University of Ottawa, Department of Surgery, Canada.
Queen's University, Department of Surgery, Division of Vascular Surgery, Canada.
Am J Surg. 2020 Sep;220(3):593-596. doi: 10.1016/j.amjsurg.2020.01.052. Epub 2020 Feb 1.
Participation in simulation can improve future performance, but it is unclear if observation of simulation scenarios can produce an equivalent benefit.
First-year surgical residents were exposed to various simulation scenarios in groups of 4 or 5, either through active participation or passive observation. Residents were individually assessed on 3 of the scenarios. Scores were categorized based on resident level of exposure to the scenario and analyzed using a multivariate analysis.

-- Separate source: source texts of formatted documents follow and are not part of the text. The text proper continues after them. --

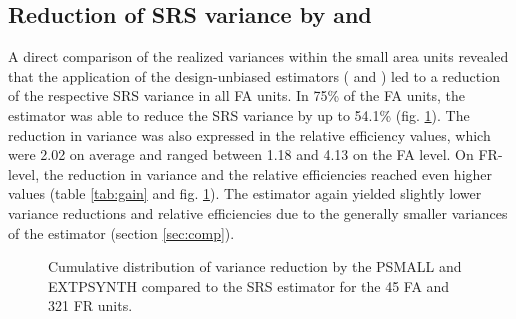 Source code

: \subsection{Reduction of SRS variance by \psmall{} and \extpsynth{}}
\label{sec:gain_eval}

A direct comparison of the realized variances within the small area units revealed that the application of the design-unbiased estimators (\psmall{} and \extpsynth{}) led to a reduction of the respective SRS variance in all FA units. In 75\% of the FA units, the \extpsynth{} estimator was able to reduce the SRS variance by up to 54.1\% (fig. \ref{fig:gain}). The reduction in variance was also expressed in the relative efficiency values, which were 2.02 on average and ranged between 1.18 and 4.13 on the FA level. On FR-level, the reduction in variance and the relative efficiencies reached even higher values (table \ref{tab:gain} and fig. \ref{fig:gain}). The \psmall{} estimator again yielded slightly lower variance reductions and relative efficiencies due to the generally smaller variances of the \extpsynth{} estimator (section \ref{sec:comp}).

\begin{figure}[H]
	\centering
	\caption{Cumulative distribution of variance reduction by the PSMALL and EXTPSYNTH compared to the SRS estimator for the  45 FA and 321 FR units.}
	\label{fig:gain}
\end{figure}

32 residents were enrolled and 28 underwent testing. Previous exposure to the scenario as a participant or observer led to improved performance on medical management and overall performance compared to those who had not been exposed (p < 0.02). However, active participation did not improve performance relative to passive observation (p > 0.1). Previous exposure did not improve communication aspects of the scenarios.

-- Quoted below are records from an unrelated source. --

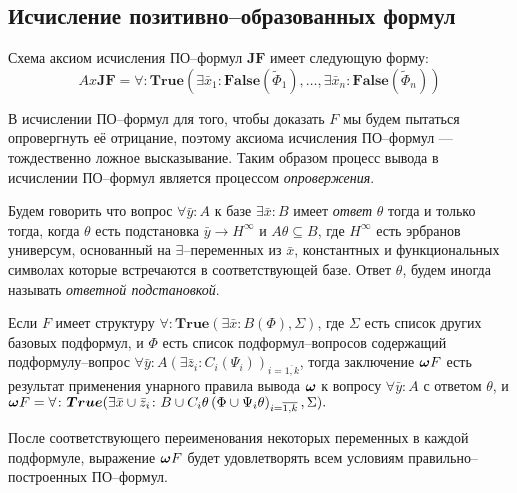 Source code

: \subsection{Исчисление позитивно--образованных формул}

Схема аксиом исчисления ПО--формул $\boldsymbol{JF}$ имеет следующую форму:
$$ Ax\boldsymbol{JF} = \forall\colon\boldsymbol{True}\left(\exists \bar{x}_1\colon\boldsymbol{False}\left(\widetilde{\Phi}_1\right),\ldots,\exists \bar{x}_n\colon\boldsymbol{False}\left(\widetilde{\Phi}_n\right)\right) $$

В исчислении ПО--формул для того, чтобы доказать $F$ мы будем пытаться опровергнуть её отрицание, поэтому аксиома исчисления ПО--формул ---  тождественно ложное высказывание. Таким образом процесс вывода в исчислении ПО--формул является процессом {\em опровержения}.

\begin{definition}
\label{ircond}
Будем говорить что вопрос $\forall \bar{y}\colon A$ к базе $\exists \bar{x}\colon B$ имеет {\em ответ} $\theta$  тогда и только тогда, когда $\theta$ есть подстановка $\bar{y} \rightarrow H^{\infty}$ и $A\theta \subseteq B$, где $H^{\infty}$ есть эрбранов универсум, основанный на $\exists$--переменных из $\bar{x}$, константных и функциональных символах которые встречаются в соответствующей базе. Ответ $\theta$, будем иногда называть {\em ответной подстановкой}.
\end{definition}


\begin{definition}
\label{omega}
Если $F$ имеет структуру $\forall\colon\boldsymbol{True}\left(\exists \bar{x}\colon B\left(\Phi\right),\Sigma\right)$, где $\Sigma$ есть список других базовых подформул, и $\Phi$ есть список подформул--вопросов содержащий подформулу--вопрос $\forall \bar{y}\colon A(\exists \bar{z}_i\colon C_i\left(\Psi_i\right))_{i=\overline{1,k}}$, тогда заключение $\boldsymbol{\omega} F$ есть результат применения унарного правила вывода $\boldsymbol{\omega}$ к вопросу $\forall \bar{y}\colon A$ с ответом $\theta$, и $\boldsymbol{\omega} F = \forall\colon\boldsymbol{True}(\exists \bar{x} \cup \bar{z}_i\colon B \cup C_i\theta\left(\Phi \cup \Psi_i\theta\right)_{i=\overline{1,k}},\Sigma).$

\end{definition}

После соответствующего переименования некоторых переменных в каждой подформуле, выражение $\boldsymbol{\omega} F$ будет удовлетворять всем условиям правильно--построенных ПО--формул.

Analyses confirmed the advantage of simulation-based training, but additionally suggest that the benefits for similar in both active participants and passive observers. This supports the idea of group based simulation training which can be more cost and time efficient.
参与模拟可以提高未来的表现,但观察模拟场景是否能产生同等的效果尚不清楚。
一年级外科住院医师以 4 或 5 人为一组,通过积极参与或被动观察的方式接触各种模拟场景。对其中 3 个场景对住院医师进行了单独评估。根据住院医师对场景的接触程度对分数进行分类,并使用多变量分析进行分析。
共有 32 名住院医师参加,其中 28 名接受了测试。与未接触过的人相比,作为参与者或观察者接触过该场景的人在医疗管理和整体表现方面的表现有所提高(p<0.02)。然而,与被动观察相比,积极参与并没有提高表现(p>0.1)。以前的接触并没有改善场景中的沟通方面。
分析结果证实了基于模拟的培训的优势,但也表明主动参与者和被动观察者都能从中受益。这支持了基于小组的模拟培训的理念,因为这种培训更具成本效益和时间效率。